Based on weather, which dictates harvest times, the Southern Plains is currently supplying the world market. In the fall months, that responsibility falls to European countries that produce wheat. During the winter months, the world supply demand becomes the responsibility of countries in the southern hemisphere, Hobbs said.

Bartram said he knows producers in southern Oklahoma have begun harvesting. He expects harvest to begin next week here because of the current hot and dry spell.

“I’m going to get out there and get the combine going,” Bartram said about his own acreage around Guthrie.

According to opinions from farm economists in Kansas, a global drought in major wheat-producing countries and the lowest world grain stocks in a quarter century are fueling rising wheat prices amid predictions of shortages.

“It has been a steady climb,” Mike Woolverton, a grain marketing economist at Kansas State University said, adding that he expects prices to continue rising.

Among the latest indicators is a 10-day forecast for the Great Plains showing hot and dry weather, he said.

Wheat prices have surged to more than $5 a bushel on major commodity exchanges since the Agricultural Statistics Service released its forecast last week for the nation’s winter wheat crop, down 12 percent to 1.32 billion bushels.

Hard red winter wheat, the premier wheat used to make bread, is forecast to be down 23 percent.

The last time wheat prices surpassed $5 a bushel was 2002.

But not since the winter of 1995-96 have prices stayed at that level or higher for months, said Terry Kastens, an agricultural economist at Kansas State University. Prices then briefly hit $7.50 on the futures markets after drought and massive freezes in Kansas.

Oklahoma wheat prices heading into harvest typically hover around the $3 per bushel mark. The downside to higher prices is many Oklahoma farmers will have no wheat to sell, said Mike Cassidy, president of Cassidy Grain in Frederick.

U.S. Department of Agriculture statisticians have projected Oklahoma’s wheat harvest at 68 million bushels, the lowest since 43 million bushels were harvested in 1957.

“The price is high, but we don’t have any bushels to sell at that price, but that’s why it’s high,” Cassidy said of the catch-22 situation in which Oklahoma wheat growers find themselves.

“Basically, in Tillman County we are in ground zero,” he said. “We are only going to cut 10 percent of the acres that were planted. So we are probably as bad as it gets locally.”

Mike Rosen, manager of Wheeler Bros. Grain Co. in Kingfisher, said he expects farmers there to harvest about 75 percent of their planted acres.

“We’re kind of in a garden spot in Kingfisher County compared to other parts of the state,” Rosen said. “Not that that’s good. It beats what Cassidy has down at Frederick.”

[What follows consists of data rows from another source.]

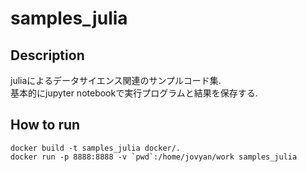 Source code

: # samples_julia

## Description

juliaによるデータサイエンス関連のサンプルコード集.  
基本的にjupyter notebookで実行プログラムと結果を保存する.  

## How to run

```
docker build -t samples_julia docker/.
docker run -p 8888:8888 -v `pwd`:/home/jovyan/work samples_julia
```
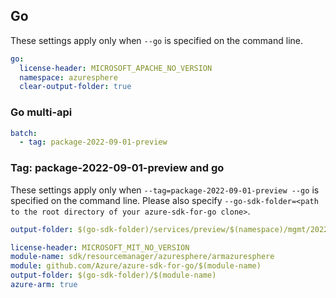 ## Go

These settings apply only when `--go` is specified on the command line.

``` yaml $(go)
go:
  license-header: MICROSOFT_APACHE_NO_VERSION
  namespace: azuresphere
  clear-output-folder: true
```

### Go multi-api

``` yaml $(go) && $(multiapi)
batch:
  - tag: package-2022-09-01-preview
```

### Tag: package-2022-09-01-preview and go

These settings apply only when `--tag=package-2022-09-01-preview --go` is specified on the command line.
Please also specify `--go-sdk-folder=<path to the root directory of your azure-sdk-for-go clone>`.

``` yaml $(tag) == 'package-2022-09-01-preview' && $(go)
output-folder: $(go-sdk-folder)/services/preview/$(namespace)/mgmt/2022-09-01-preview/$(namespace)
```

```yaml $(go) && $(track2)
license-header: MICROSOFT_MIT_NO_VERSION
module-name: sdk/resourcemanager/azuresphere/armazuresphere
module: github.com/Azure/azure-sdk-for-go/$(module-name)
output-folder: $(go-sdk-folder)/$(module-name)
azure-arm: true
```
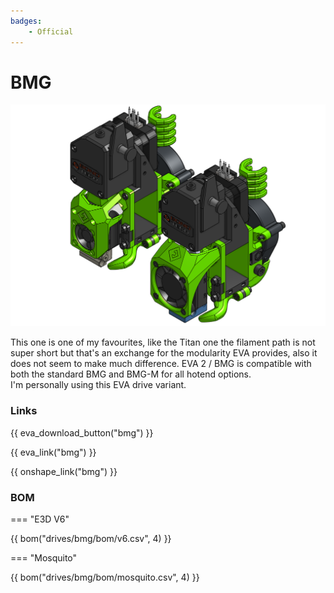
 ```yaml
---
badges:
    - Official
---
```

# BMG

![preview](assets/__ALL__.png)

This one is one of my favourites, like the Titan one the filament path is not super short but that's an exchange for the modularity EVA provides, also it does not seem to make much difference. EVA 2 / BMG is compatible with both the standard BMG and BMG-M for all hotend options.  
I'm personally using this EVA drive variant.

### Links

{{ eva_download_button("bmg") }}

{{ eva_link("bmg") }}

{{ onshape_link("bmg") }}

### BOM

=== "E3D V6"

{{ bom("drives/bmg/bom/v6.csv", 4) }}

=== "Mosquito"

{{ bom("drives/bmg/bom/mosquito.csv", 4) }}
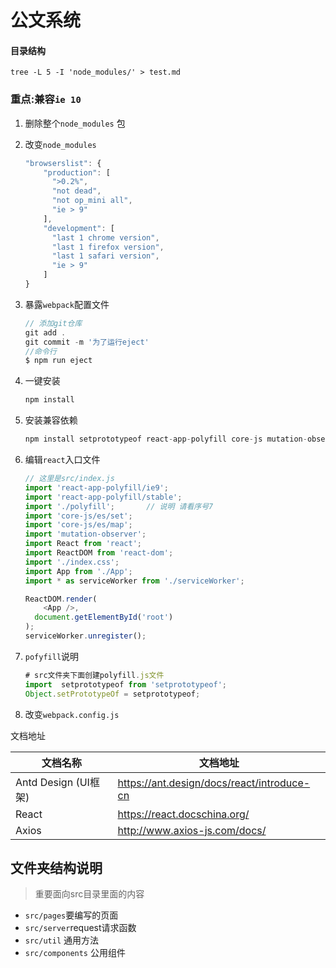 # 公文系统

#### 目录结构

`tree -L 5 -I 'node_modules/' > test.md`



### 重点:兼容`ie 10`

1. 删除整个`node_modules` 包

2. 改变`node_modules`  

   ```javascript
   "browserslist": {
       "production": [
         ">0.2%",
         "not dead",
         "not op_mini all",
         "ie > 9"
       ],
       "development": [
         "last 1 chrome version",
         "last 1 firefox version",
         "last 1 safari version",
         "ie > 9"
       ]
   }
   ```

3. 暴露`webpack`配置文件

   ```javascript
   // 添加git仓库
   git add .
   git commit -m '为了运行eject'
   //命令行
   $ npm run eject
   ```

4. 一键安装

   ```javascript
   npm install
   ```

5. 安装兼容依赖

   ```javascript
   npm install setprototypeof react-app-polyfill core-js mutation-observer --save
   ```

6. 编辑`react`入口文件

   ```javascript
   // 这里是src/index.js
   import 'react-app-polyfill/ie9';
   import 'react-app-polyfill/stable';
   import './polyfill';       // 说明 请看序号7
   import 'core-js/es/set';
   import 'core-js/es/map';
   import 'mutation-observer';
   import React from 'react';
   import ReactDOM from 'react-dom';
   import './index.css';
   import App from './App';
   import * as serviceWorker from './serviceWorker';
   
   ReactDOM.render(
       <App />,
     document.getElementById('root')
   );
   serviceWorker.unregister();
   ```

7. `pofyfill`说明

   ```javascript
   # src文件夹下面创建polyfill.js文件
   import  setprototypeof from 'setprototypeof';
   Object.setPrototypeOf = setprototypeof;
   ```

8. 改变`webpack.config.js`

   

文档地址

| 文档名称             | 文档地址                                   |
| -------------------- | ------------------------------------------ |
| Antd Design (UI框架) | https://ant.design/docs/react/introduce-cn |
| React                | https://react.docschina.org/               |
| Axios                | http://www.axios-js.com/docs/              |

## 文件夹结构说明

> 重要面向src目录里面的内容

+ `src/pages`要编写的页面
+ `src/server`request请求函数
+ `src/util` 通用方法
+ `src/components` 公用组件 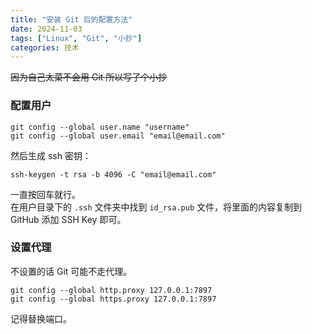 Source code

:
 ```yaml
---
title: "安装 Git 后的配置方法"
date: 2024-11-03
tags: ["Linux", "Git", "小抄"]
categories: 技术
---
```


~~因为自己太菜不会用 Git 所以写了个小抄~~

### 配置用户

```
git config --global user.name "username"
git config --global user.email "email@email.com"
```

然后生成 ssh 密钥：

```
ssh-keygen -t rsa -b 4096 -C "email@email.com"
```

一直按回车就行。  
在用户目录下的 `.ssh` 文件夹中找到 `id_rsa.pub` 文件，将里面的内容复制到 GitHub 添加 SSH Key 即可。

### 设置代理

不设置的话 Git 可能不走代理。

```
git config --global http.proxy 127.0.0.1:7897
git config --global https.proxy 127.0.0.1:7897
```

记得替换端口。
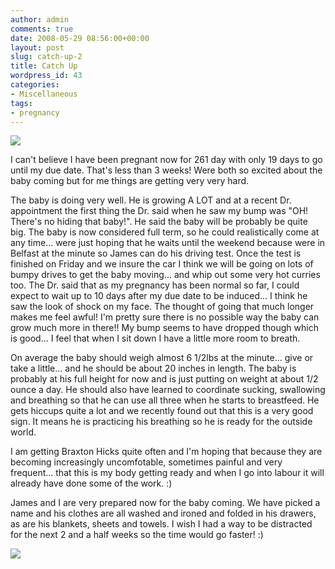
 ```yaml
---
author: admin
comments: true
date: 2008-05-29 08:56:00+00:00
layout: post
slug: catch-up-2
title: Catch Up
wordpress_id: 43
categories:
- Miscellaneous
tags:
- pregnancy
---
```


[![](http://farm3.staticflickr.com/2623/3990654177_46d3bd68cf_b.jpg)](http://farm3.staticflickr.com/2623/3990654177_46d3bd68cf_b.jpg)

  
I can't believe I have been pregnant now for 261 day with only 19 days to go until my due date. That's less than 3 weeks! Were both so excited about the baby coming but for me things are getting very very hard.  
  
The baby is doing very well. He is growing A LOT and at a recent Dr. appointment the first thing the Dr. said when he saw my bump was "OH! There's no hiding that baby!". He said the baby will be probably be quite big. The baby is now considered full term, so he could realistically come at any time... were just hoping that he waits until the weekend because were in Belfast at the minute so James can do his driving test. Once the test is finished on Friday and we insure the car I think we will be going on lots of bumpy drives to get the baby moving... and whip out some very hot curries too. The Dr. said that as my pregnancy has been normal so far, I could expect to wait up to 10 days after my due date to be induced... I think he saw the look of shock on my face. The thought of going that much longer makes me feel awful! I'm pretty sure there is no possible way the baby can grow much more in there!! My bump seems to have dropped though which is good... I feel that when I sit down I have a little more room to breath.  
  
On average the baby should weigh almost 6 1/2lbs at the minute... give or take a little... and he should be about 20 inches in length. The baby is probably at his full height for now and is just putting on weight at about 1/2 ounce a day. He should also have learned to coordinate sucking, swallowing and breathing so that he can use all three when he starts to breastfeed. He gets hiccups quite a lot and we recently found out that this is a very good sign. It means he is practicing his breathing so he is ready for the outside world.  
  
I am getting Braxton Hicks quite often and I'm hoping that because they are becoming increasingly uncomfotable, sometimes painful and very frequent... that this is my body getting ready and when I go into labour it will already have done some of the work. :)  
  
James and I are very prepared now for the baby coming. We have picked a name and his clothes are all washed and ironed and folded in his drawers, as are his blankets, sheets and towels. I wish I had a way to be distracted for the next 2 and a half weeks so the time would go faster! :)

![](https://blogger.googleusercontent.com/tracker/251139911615938991-1210133971028045152?l=www.outmumbered.com)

Kim Anderson, a marketing economist at Oklahoma State University, said state wheat prices remain far below their historical highs. The cash price topped $7 per bushel in 1996, he said.

“We could approach it again, but I think it’s going to take more than a short crop in the United States,” Anderson said. “World wheat production is going to have to be lower than it’s currently forecast to be.”

In Kansas, the nation’s biggest wheat producer, the forecast of 319.6 million bushels is down 16 percent from a year ago. But if the latest weather forecast holds true, the state could see an even smaller wheat harvest than last week’s estimate, Woolverton said.

Another indication of a worsening global drought came this week in a report from the United Nations Food and Agricultural Organization indicating nearly two-thirds of the winter wheat crop in western and northern China has been wiped out by a prolonged drought. Some other areas have experienced a 40 percent to 50 percent cut in winter wheat harvest.

The Agriculture Department last week forecast global wheat production to be down 3 percent. The agency predicted lower exports for Russia and Ukraine would be partially offset by increased exports for Argentina, Australia and Canada.

The Associated Press contributed to this story.